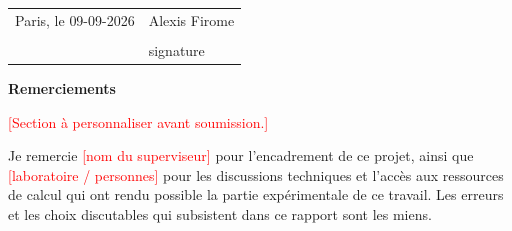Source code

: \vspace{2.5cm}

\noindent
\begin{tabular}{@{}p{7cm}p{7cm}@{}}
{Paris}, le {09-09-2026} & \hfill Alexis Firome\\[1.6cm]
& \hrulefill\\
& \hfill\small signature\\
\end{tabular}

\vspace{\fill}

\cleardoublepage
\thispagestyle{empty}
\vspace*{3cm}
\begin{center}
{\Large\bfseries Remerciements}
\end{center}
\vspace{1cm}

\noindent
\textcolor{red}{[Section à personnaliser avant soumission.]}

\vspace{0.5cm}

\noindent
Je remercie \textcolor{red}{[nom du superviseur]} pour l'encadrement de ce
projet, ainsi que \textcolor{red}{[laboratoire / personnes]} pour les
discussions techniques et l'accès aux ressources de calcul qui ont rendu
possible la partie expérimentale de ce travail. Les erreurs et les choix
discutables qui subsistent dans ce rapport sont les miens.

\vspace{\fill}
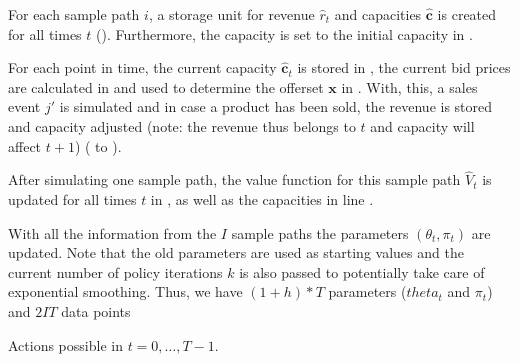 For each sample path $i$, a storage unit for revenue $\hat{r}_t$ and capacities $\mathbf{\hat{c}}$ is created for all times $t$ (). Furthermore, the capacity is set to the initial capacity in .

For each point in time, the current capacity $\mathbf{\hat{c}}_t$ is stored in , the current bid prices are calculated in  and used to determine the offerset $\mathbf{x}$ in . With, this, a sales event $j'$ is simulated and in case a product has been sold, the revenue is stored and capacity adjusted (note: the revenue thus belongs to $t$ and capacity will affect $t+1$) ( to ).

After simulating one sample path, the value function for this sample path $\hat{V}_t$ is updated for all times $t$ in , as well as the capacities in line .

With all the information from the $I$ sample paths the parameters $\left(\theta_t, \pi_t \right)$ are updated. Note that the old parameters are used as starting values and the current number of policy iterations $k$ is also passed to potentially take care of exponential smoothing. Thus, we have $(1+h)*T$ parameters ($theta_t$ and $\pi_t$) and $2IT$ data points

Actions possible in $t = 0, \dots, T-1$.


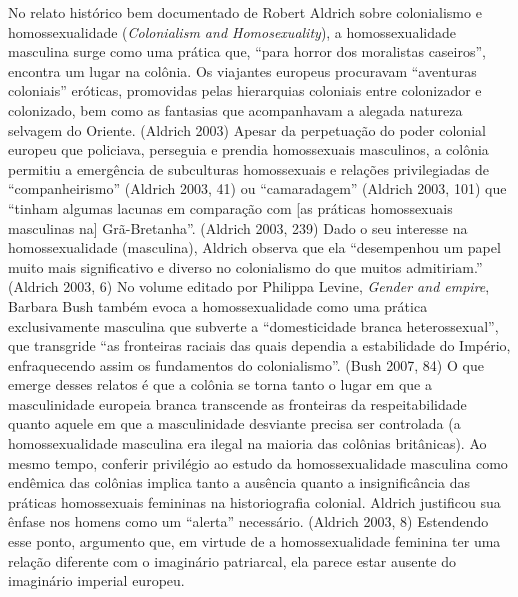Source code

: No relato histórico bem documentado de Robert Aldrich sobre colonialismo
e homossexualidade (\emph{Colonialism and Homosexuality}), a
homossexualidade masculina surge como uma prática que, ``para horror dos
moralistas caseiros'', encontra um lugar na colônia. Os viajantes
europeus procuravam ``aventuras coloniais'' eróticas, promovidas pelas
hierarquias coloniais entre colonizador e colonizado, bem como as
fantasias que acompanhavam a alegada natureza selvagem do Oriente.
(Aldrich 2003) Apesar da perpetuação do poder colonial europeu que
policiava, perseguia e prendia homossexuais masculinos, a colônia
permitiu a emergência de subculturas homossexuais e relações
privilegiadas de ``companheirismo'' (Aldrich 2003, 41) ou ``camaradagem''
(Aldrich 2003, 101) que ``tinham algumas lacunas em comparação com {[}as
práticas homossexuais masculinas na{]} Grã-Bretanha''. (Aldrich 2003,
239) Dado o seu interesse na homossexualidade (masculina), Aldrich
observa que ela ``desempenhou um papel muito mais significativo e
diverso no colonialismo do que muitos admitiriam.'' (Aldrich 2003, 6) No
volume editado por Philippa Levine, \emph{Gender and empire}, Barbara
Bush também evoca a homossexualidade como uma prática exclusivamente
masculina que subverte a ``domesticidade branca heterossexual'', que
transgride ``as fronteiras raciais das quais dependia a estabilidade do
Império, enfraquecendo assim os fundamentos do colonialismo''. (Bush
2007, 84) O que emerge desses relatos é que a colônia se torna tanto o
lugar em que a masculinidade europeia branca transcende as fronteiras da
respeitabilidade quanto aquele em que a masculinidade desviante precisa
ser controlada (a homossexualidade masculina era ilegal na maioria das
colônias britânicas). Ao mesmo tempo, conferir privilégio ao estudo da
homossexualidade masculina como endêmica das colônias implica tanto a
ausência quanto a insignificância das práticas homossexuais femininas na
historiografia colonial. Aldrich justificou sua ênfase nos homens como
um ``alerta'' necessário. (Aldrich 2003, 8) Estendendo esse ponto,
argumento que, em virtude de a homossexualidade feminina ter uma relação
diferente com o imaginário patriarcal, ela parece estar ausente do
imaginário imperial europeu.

◆ ◆ ◆ ◆ ◆

## [WHAT YOU WILL DO]
Everything from the line with "volume editado por" through the last line of the data above, please return word for word, and no other line.

## [TASK SOLUTION]
volume editado por Philippa Levine, \emph{Gender and empire}, Barbara
Bush também evoca a homossexualidade como uma prática exclusivamente
masculina que subverte a ``domesticidade branca heterossexual'', que
transgride ``as fronteiras raciais das quais dependia a estabilidade do
Império, enfraquecendo assim os fundamentos do colonialismo''. (Bush
2007, 84) O que emerge desses relatos é que a colônia se torna tanto o
lugar em que a masculinidade europeia branca transcende as fronteiras da
respeitabilidade quanto aquele em que a masculinidade desviante precisa
ser controlada (a homossexualidade masculina era ilegal na maioria das
colônias britânicas). Ao mesmo tempo, conferir privilégio ao estudo da
homossexualidade masculina como endêmica das colônias implica tanto a
ausência quanto a insignificância das práticas homossexuais femininas na
historiografia colonial. Aldrich justificou sua ênfase nos homens como
um ``alerta'' necessário. (Aldrich 2003, 8) Estendendo esse ponto,
argumento que, em virtude de a homossexualidade feminina ter uma relação
diferente com o imaginário patriarcal, ela parece estar ausente do
imaginário imperial europeu.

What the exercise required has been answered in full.